§ **WHAT IS NEEDED**
Return the records exactly, please. Every line should match.

== Segment start ==

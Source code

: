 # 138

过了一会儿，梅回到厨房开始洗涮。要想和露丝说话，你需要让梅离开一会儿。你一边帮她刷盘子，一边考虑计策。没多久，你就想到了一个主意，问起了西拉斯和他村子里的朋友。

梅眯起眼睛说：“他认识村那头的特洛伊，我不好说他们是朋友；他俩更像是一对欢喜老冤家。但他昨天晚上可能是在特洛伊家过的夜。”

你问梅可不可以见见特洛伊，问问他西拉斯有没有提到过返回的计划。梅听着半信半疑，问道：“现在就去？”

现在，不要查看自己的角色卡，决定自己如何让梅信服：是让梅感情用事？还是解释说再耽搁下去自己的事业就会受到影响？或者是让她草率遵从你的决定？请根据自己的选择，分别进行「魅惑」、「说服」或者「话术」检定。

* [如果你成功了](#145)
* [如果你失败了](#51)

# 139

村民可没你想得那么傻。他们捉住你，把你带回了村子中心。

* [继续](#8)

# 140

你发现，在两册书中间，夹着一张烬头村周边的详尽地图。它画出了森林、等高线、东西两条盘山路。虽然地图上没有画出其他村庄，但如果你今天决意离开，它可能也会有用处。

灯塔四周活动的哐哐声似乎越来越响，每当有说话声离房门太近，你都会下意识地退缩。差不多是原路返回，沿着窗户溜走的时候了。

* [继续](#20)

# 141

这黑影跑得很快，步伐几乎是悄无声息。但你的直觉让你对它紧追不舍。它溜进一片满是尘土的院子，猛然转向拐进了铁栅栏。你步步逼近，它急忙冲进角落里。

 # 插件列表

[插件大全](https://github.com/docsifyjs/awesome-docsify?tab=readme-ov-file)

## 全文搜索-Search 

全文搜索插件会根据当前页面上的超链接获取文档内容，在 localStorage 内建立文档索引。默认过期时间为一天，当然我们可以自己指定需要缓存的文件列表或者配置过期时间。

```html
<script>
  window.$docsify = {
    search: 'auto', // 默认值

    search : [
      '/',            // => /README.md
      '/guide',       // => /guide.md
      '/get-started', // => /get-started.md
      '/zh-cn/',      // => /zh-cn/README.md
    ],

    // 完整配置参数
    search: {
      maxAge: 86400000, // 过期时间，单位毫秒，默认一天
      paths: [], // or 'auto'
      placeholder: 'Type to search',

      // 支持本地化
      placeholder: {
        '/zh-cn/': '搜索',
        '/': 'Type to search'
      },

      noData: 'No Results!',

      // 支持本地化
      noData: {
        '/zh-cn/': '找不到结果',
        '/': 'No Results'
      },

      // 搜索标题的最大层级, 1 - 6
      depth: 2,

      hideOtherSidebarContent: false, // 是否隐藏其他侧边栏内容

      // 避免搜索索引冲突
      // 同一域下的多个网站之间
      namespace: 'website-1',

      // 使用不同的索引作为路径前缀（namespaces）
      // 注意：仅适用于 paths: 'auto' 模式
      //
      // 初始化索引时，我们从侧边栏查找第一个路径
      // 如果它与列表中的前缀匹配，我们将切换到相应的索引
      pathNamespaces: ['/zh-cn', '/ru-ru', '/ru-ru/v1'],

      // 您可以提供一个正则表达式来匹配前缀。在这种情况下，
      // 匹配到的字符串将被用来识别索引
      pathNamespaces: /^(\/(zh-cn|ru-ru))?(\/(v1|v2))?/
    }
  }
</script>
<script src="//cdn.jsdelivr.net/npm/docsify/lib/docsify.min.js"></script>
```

== Segment end ==

§ **EXERCISE OUTPUT**
Source code

: # 138

过了一会儿，梅回到厨房开始洗涮。要想和露丝说话，你需要让梅离开一会儿。你一边帮她刷盘子，一边考虑计策。没多久，你就想到了一个主意，问起了西拉斯和他村子里的朋友。

梅眯起眼睛说：“他认识村那头的特洛伊，我不好说他们是朋友；他俩更像是一对欢喜老冤家。但他昨天晚上可能是在特洛伊家过的夜。”

你问梅可不可以见见特洛伊，问问他西拉斯有没有提到过返回的计划。梅听着半信半疑，问道：“现在就去？”

现在，不要查看自己的角色卡，决定自己如何让梅信服：是让梅感情用事？还是解释说再耽搁下去自己的事业就会受到影响？或者是让她草率遵从你的决定？请根据自己的选择，分别进行「魅惑」、「说服」或者「话术」检定。

* [如果你成功了](#145)
* [如果你失败了](#51)

# 139

村民可没你想得那么傻。他们捉住你，把你带回了村子中心。

* [继续](#8)

# 140

你发现，在两册书中间，夹着一张烬头村周边的详尽地图。它画出了森林、等高线、东西两条盘山路。虽然地图上没有画出其他村庄，但如果你今天决意离开，它可能也会有用处。

灯塔四周活动的哐哐声似乎越来越响，每当有说话声离房门太近，你都会下意识地退缩。差不多是原路返回，沿着窗户溜走的时候了。

* [继续](#20)

# 141

这黑影跑得很快，步伐几乎是悄无声息。但你的直觉让你对它紧追不舍。它溜进一片满是尘土的院子，猛然转向拐进了铁栅栏。你步步逼近，它急忙冲进角落里。

 # 插件列表

[插件大全](https://github.com/docsifyjs/awesome-docsify?tab=readme-ov-file)

## 全文搜索-Search 

全文搜索插件会根据当前页面上的超链接获取文档内容，在 localStorage 内建立文档索引。默认过期时间为一天，当然我们可以自己指定需要缓存的文件列表或者配置过期时间。

```html
<script>
  window.$docsify = {
    search: 'auto', // 默认值

    search : [
      '/',            // => /README.md
      '/guide',       // => /guide.md
      '/get-started', // => /get-started.md
      '/zh-cn/',      // => /zh-cn/README.md
    ],

    // 完整配置参数
    search: {
      maxAge: 86400000, // 过期时间，单位毫秒，默认一天
      paths: [], // or 'auto'
      placeholder: 'Type to search',

      // 支持本地化
      placeholder: {
        '/zh-cn/': '搜索',
        '/': 'Type to search'
      },

      noData: 'No Results!',

      // 支持本地化
      noData: {
        '/zh-cn/': '找不到结果',
        '/': 'No Results'
      },

      // 搜索标题的最大层级, 1 - 6
      depth: 2,

      hideOtherSidebarContent: false, // 是否隐藏其他侧边栏内容

      // 避免搜索索引冲突
      // 同一域下的多个网站之间
      namespace: 'website-1',

      // 使用不同的索引作为路径前缀（namespaces）
      // 注意：仅适用于 paths: 'auto' 模式
      //
      // 初始化索引时，我们从侧边栏查找第一个路径
      // 如果它与列表中的前缀匹配，我们将切换到相应的索引
      pathNamespaces: ['/zh-cn', '/ru-ru', '/ru-ru/v1'],

      // 您可以提供一个正则表达式来匹配前缀。在这种情况下，
      // 匹配到的字符串将被用来识别索引
      pathNamespaces: /^(\/(zh-cn|ru-ru))?(\/(v1|v2))?/
    }
  }
</script>
<script src="//cdn.jsdelivr.net/npm/docsify/lib/docsify.min.js"></script>
```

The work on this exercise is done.